Genauso, wie die unveränderliche Gunst des fürstlichen Gönners und Herren und das Vertrauen auf seine beständige Freundschaft und Freigebigkeit sowohl für den ritterlichen Gefolgsmann wie auch für den lobpreisenden Sänger von ausschlaggebender Bedeutung waren.
Und die Herren Ritter selbst? Diejenigen, welche die Runde Tafel verließen, um all diese wunderlichen und wunderbaren Abenteuer zu erleben? Wie stand es mit deren beständiger Treue? Nun, da findet sich sowohl die stæticheit oder stætekeit als auch dei Eigenschaft weit weniger häufig betont in den Biographien. Immerhin können wir doch mit einem Beispiel aufwarten:
...
Sie können es kaum vertragen,
dass ein Ritter Erfolg hatte,
der immer nach beständiger Tugend rang.
...
...
si mügen kûme vertragen,
daz eim ritter wol gelanc,
der ie nâch stæten tugenden ranc.
...
('Lanzelet', Ulrich von Zatzikhoven )
Nicht dass bei den Superhelden Beständigkeit nicht erwünschenswert gewesen wäre, insbesondere bei den typisch männlichen Eigenschaften wie Mut und Tapferkeit gefragt, aber im Zuge einer Aventüre konnte es schon mal vorkommen, dass eine Fee zu heiraten war (so kann 'ze stæte nehmen' für heiraten stehen) - die man(n) (im Sinne einer aktionsreichen Fortsetzung der Abenteuer) dann auch prompt wieder zu verlassen hatte, war der standesgemäße Sproß erst einmal gezeugt.
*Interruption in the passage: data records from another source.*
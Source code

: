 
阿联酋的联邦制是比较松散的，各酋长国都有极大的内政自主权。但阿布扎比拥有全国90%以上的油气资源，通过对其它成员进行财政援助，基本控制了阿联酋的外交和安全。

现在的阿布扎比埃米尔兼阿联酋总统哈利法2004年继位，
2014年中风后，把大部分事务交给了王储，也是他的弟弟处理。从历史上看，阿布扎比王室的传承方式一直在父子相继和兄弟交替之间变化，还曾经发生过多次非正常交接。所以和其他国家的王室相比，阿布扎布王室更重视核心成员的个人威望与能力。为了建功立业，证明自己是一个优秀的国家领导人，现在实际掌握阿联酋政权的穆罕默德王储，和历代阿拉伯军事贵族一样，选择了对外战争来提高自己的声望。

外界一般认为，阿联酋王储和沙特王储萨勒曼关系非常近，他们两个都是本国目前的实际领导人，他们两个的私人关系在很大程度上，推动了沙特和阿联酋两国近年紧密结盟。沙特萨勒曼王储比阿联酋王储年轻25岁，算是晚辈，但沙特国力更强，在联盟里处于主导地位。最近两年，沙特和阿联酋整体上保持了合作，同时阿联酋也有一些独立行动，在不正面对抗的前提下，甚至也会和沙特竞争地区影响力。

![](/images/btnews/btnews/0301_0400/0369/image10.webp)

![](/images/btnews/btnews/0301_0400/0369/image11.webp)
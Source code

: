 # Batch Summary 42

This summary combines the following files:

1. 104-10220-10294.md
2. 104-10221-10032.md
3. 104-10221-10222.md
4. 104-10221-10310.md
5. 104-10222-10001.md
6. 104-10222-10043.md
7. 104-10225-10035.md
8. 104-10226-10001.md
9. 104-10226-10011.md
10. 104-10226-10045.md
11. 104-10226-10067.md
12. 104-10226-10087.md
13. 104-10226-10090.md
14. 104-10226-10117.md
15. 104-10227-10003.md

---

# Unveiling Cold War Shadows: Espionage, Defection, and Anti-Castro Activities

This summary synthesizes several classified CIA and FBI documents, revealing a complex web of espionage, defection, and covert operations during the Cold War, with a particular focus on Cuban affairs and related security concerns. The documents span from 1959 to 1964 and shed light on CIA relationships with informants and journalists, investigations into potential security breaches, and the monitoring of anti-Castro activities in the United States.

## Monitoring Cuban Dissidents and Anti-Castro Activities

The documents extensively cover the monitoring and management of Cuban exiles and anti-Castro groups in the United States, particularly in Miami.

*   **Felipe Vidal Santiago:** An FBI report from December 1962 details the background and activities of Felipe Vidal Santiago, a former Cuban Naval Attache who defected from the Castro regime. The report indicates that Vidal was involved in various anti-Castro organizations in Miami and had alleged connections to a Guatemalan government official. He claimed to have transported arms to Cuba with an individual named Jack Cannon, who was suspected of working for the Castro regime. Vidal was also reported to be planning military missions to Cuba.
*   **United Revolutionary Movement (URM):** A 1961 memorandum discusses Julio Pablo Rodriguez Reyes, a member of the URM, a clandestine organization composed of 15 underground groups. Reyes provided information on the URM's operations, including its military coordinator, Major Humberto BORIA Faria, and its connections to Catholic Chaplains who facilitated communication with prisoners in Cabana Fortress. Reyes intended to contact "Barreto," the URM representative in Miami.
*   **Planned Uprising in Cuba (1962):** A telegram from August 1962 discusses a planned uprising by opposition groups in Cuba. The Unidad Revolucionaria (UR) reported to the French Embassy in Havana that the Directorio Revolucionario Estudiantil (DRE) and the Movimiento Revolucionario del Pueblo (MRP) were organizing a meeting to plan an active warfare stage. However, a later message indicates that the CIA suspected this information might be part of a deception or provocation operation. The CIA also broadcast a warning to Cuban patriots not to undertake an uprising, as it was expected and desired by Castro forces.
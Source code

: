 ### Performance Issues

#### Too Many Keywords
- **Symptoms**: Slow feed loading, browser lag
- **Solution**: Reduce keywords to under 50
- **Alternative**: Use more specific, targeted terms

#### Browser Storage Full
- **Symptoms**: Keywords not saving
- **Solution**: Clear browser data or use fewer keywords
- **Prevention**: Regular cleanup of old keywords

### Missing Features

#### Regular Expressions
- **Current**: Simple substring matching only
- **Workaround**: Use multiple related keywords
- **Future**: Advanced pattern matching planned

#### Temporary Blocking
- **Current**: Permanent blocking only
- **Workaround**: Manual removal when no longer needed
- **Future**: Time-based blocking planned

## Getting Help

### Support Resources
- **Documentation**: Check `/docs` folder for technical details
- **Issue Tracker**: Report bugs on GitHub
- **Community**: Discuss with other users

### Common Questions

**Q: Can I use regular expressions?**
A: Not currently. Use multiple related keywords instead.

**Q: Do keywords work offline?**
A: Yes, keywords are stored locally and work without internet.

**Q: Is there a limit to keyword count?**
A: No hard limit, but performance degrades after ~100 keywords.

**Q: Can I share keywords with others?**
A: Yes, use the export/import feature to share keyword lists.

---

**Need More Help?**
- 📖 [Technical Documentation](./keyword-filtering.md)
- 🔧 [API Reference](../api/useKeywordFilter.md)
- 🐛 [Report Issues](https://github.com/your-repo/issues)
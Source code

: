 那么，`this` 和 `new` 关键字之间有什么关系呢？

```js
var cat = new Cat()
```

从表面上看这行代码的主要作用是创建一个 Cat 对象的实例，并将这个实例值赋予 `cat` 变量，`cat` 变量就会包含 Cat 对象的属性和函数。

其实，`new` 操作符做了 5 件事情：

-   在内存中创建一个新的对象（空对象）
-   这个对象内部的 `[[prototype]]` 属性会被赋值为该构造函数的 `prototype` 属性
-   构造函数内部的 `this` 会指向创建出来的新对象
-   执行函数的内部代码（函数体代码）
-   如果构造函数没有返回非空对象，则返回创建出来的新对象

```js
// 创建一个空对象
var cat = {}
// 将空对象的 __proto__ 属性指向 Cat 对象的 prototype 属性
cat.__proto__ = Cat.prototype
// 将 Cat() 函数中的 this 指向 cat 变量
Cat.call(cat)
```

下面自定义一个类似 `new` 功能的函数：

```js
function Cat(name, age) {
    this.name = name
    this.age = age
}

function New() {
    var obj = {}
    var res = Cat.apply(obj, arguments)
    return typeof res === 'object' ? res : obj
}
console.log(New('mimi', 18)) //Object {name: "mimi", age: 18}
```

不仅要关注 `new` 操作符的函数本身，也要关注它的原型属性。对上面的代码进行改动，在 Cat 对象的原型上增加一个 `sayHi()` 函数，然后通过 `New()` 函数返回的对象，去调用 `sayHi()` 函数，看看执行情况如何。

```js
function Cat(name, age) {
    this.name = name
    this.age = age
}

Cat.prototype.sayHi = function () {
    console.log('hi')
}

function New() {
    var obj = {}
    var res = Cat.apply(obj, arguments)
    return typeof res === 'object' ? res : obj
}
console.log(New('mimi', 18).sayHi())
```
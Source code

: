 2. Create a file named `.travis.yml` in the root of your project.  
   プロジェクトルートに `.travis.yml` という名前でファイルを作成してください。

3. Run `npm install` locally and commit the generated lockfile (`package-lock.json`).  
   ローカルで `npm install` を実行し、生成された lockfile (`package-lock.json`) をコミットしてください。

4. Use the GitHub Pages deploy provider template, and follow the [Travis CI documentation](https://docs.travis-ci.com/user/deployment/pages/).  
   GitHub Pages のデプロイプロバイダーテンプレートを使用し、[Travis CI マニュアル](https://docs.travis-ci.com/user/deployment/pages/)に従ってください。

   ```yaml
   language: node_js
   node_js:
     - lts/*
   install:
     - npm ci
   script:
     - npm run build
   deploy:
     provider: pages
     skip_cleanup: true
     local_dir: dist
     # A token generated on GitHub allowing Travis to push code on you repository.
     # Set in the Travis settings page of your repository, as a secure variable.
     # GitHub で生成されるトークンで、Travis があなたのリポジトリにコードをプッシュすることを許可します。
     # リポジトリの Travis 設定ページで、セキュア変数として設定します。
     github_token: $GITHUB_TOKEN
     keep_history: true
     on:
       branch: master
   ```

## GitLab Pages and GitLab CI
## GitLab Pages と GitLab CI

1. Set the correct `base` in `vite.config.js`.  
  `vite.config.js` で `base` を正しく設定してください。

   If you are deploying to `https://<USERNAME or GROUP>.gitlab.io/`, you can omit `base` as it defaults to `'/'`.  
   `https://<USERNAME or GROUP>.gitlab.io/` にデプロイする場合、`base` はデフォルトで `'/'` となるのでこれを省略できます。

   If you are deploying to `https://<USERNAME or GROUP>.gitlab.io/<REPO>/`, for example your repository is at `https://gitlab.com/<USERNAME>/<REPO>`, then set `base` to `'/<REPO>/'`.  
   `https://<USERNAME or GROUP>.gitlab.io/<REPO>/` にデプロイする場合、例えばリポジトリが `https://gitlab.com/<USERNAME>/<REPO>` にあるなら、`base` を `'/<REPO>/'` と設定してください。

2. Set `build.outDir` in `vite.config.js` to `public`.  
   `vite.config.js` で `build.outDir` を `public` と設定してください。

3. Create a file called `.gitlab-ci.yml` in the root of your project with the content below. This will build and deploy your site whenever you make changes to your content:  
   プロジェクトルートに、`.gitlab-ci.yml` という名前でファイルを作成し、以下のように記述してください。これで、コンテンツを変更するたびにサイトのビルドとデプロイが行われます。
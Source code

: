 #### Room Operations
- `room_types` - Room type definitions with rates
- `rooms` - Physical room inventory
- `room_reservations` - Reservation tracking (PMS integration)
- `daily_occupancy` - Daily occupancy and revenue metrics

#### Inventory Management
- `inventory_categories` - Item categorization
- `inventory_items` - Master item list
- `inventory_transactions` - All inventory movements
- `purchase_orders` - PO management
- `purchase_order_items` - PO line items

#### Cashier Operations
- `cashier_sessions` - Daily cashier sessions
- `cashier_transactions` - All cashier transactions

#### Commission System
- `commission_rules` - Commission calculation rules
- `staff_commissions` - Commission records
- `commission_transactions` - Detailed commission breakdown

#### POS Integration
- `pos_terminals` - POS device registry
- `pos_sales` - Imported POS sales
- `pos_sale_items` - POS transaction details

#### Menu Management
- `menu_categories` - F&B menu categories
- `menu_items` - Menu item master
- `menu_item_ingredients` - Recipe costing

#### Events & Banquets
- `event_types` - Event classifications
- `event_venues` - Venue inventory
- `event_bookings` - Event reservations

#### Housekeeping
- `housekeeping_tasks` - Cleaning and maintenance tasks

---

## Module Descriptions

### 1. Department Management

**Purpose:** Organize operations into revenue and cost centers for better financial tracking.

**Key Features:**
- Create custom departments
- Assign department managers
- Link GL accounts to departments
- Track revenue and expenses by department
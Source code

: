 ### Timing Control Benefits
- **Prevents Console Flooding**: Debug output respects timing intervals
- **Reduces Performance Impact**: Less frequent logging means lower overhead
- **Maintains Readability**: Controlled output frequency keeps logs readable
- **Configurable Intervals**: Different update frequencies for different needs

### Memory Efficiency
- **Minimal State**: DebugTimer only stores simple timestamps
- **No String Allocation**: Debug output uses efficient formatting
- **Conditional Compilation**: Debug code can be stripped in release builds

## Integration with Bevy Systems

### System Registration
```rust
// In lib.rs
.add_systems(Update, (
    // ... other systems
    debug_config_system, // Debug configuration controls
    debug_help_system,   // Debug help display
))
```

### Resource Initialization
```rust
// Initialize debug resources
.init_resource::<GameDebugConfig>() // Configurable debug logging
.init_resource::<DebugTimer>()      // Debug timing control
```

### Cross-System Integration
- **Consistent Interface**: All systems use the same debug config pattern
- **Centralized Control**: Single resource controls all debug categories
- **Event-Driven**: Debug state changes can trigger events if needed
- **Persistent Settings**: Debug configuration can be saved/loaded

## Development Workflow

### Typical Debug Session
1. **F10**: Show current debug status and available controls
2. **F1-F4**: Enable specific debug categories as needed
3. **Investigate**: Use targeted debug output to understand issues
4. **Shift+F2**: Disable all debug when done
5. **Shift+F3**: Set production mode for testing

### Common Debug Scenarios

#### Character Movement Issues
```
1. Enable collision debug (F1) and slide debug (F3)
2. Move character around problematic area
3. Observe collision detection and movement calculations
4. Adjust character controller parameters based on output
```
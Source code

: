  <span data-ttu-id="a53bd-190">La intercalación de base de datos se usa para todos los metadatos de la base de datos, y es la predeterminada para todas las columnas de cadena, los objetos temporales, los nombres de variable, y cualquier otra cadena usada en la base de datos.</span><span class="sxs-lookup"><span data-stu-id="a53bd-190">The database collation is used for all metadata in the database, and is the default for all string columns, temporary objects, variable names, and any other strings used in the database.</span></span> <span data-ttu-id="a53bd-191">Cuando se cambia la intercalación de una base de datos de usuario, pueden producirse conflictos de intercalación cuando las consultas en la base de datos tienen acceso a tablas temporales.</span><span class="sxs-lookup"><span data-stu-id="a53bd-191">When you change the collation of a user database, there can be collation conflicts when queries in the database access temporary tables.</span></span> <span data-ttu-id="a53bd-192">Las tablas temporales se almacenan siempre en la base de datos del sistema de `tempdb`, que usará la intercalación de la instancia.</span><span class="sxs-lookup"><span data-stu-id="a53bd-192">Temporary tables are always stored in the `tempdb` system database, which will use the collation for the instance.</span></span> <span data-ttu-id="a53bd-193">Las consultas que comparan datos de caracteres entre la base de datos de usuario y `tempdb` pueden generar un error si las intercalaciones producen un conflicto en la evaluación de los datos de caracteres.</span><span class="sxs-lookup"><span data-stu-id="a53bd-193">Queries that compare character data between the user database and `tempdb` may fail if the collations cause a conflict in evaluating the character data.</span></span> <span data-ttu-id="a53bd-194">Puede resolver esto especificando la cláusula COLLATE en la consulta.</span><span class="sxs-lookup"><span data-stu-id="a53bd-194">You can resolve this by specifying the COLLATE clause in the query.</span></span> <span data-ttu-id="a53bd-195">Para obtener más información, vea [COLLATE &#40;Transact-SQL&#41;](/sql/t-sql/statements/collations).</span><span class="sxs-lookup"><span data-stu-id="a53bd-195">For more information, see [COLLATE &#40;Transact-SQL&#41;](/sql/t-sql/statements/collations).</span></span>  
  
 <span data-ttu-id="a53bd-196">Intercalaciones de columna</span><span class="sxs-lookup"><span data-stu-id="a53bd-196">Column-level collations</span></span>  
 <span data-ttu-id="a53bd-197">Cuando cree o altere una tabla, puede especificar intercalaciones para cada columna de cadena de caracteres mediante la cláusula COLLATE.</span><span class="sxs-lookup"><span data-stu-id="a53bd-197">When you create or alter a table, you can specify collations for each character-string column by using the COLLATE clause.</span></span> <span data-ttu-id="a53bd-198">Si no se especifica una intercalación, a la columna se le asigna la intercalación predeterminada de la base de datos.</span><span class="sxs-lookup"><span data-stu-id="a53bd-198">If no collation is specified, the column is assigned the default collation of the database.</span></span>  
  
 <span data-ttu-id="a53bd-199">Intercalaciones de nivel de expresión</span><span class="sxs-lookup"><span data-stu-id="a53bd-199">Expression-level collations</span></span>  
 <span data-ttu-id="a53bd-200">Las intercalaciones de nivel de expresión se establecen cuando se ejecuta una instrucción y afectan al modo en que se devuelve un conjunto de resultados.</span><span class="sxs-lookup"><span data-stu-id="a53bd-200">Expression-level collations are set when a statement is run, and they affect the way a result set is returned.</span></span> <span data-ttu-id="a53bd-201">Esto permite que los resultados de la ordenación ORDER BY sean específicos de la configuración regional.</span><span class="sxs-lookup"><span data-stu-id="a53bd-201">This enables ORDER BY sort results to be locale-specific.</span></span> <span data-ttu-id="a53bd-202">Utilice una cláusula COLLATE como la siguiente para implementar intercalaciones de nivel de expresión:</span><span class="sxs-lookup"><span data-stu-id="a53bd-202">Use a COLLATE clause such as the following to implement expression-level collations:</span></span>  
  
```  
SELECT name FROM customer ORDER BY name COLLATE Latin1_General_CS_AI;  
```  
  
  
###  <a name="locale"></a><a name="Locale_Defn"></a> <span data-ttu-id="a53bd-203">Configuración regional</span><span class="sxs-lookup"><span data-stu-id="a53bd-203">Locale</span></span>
Verneint - unstæte - erlangt der Begriff eine negative Bedeutung; unstetig meint ja heute noch nichts Gutes und auch das unbeständige Wetter erfreut uns ob seiner Launenhaftigkeit nur selten.
...
Ich sehe und nehme wahr,
dass ich mich so verhalte,
dass mir Leben und Sinn verwirrt sind
durch unbeständiges Possenspiel.
...
...
Ich sich und nime war
daz ich sô var
daz gar mir leben und sin verwirret
unstæte gumpelspil.
...
(Sangspruch, Walter von Breisach)
So, und nun hoffen wir, dass ihr diesen Ausflug ins Mittelhochdeutsche interessant gefunden habt. Wenn ja, dann dürft ihr euch freuen, denn es wird - wie stets - eine Fortsetzung folgen. Wenn nein - nun, die Fortsetzung kommt trotzdem. Darauf dürft ihr euch verlassen ...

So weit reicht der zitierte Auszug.